Claramente, as três perspectivas terão respostas diferentes. Para os freudianos, as palavras são como símbolos. O seu significado inconsciente, descodificado em terapia, nos revelará a verdadeira fonte de nossos problemas, proporcionando assim a visão e o alívio emocional necessários para a mudança e cura ocorrerem. Um terapeuta freudiano pode suspeitar que a aversão do cliente à mulher se deve ao fato de que ela está expressando as necessidades inconscientes que o próprio cliente tem, mas tem medo de possuir; ou quer saber se o comportamento da mulher suscita ecos da própria mãe do cliente, para quem ele sente uma raiva reprimida.

Para os Humanistas Rogersianos, as palavras são como incentivo e apoio, bem como auto-exploração. Na medida em que a conversa baseia-se na aceitação e conduz à compreensão empática, ela pode criar um ambiente no qual nos sentiremos seguros o suficiente para experimentar e nos expressar autenticamente, e descobrir como mudar, crescer e curar-nos. Em vez de oferecer interpretações, é mais provável que o terapeuta humanista reflicta as palavras e emoções do cliente: "Então você está muito perturbado por essa mulher no trabalho. Sua presença o incomoda. Você sente que não pode controlar sua reação negativa a ela. E você sente que os outros estão percebendo sua aversão a ela. "O cliente, se sentindo seguro e compreendido, então descobrirá o que ele faz que ele reaja como ele faz.

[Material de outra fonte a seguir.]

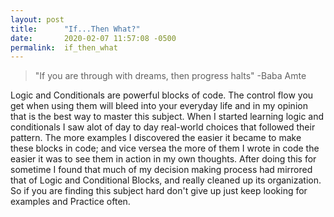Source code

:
 ```yaml
---
layout: post
title:      "If...Then What?"
date:       2020-02-07 11:57:08 -0500
permalink:  if_then_what
---
```



> "If you are through with dreams, then progress halts" -Baba Amte

Logic and Conditionals are powerful blocks of code. The control flow you get when using them will bleed into your everyday life and in my opinion that is the best way to master this subject. When I started learning logic and conditionals I saw alot of day to day real-world choices that followed their pattern. The more examples I discovered the easier it became to make these blocks in code; and vice versea the more of them I wrote in code the easier it was to see them in action in my own thoughts. After doing this for sometime I found that much of my decision making process had mirrored that of Logic and Conditional Blocks, and really cleaned up its organization. So if you are finding this subject hard don't give up just keep looking for examples and Practice often.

Para os psicólogos cognitivos, as palavras são importantes principalmente porque constituem nossa "conversa direta", os hábitos de pensamento que determinam nossas ações e emoções. A terapia nos ajuda a examinar nosso próprio processo de pensamento para identificar e mudar os hábitos de auto-conversação que são distorcidos ou destrutivos. O terapeuta cognitivo perguntará ao cliente sobre seu processo de pensamento ao encontrar a mulher. "O que você diz a si mesmo quando você a ouve rir?" Ou "Vamos assumir que você não pode controlar esse estresse no trabalho, o que acontecerá então?" Uma vez que o cliente revela seus pensamentos catastróficos ("Eu ficarei louco e acabarei em um hospital mental "), o terapeuta pode então se mudar para desafiar essas previsões catastróficas (" Quais são as probabilidades reais de isso acontecer? O que mais pode acontecer? "). À medida que o cliente aprende a substituir as previsões catastróficas por outras mais racionais ("Esta situação é mais um incômodo do que uma crise"), seu humor e comportamento mudarão para melhor.

Então, que tipo de terapeuta você seria? Que tipo você gostaria de ter?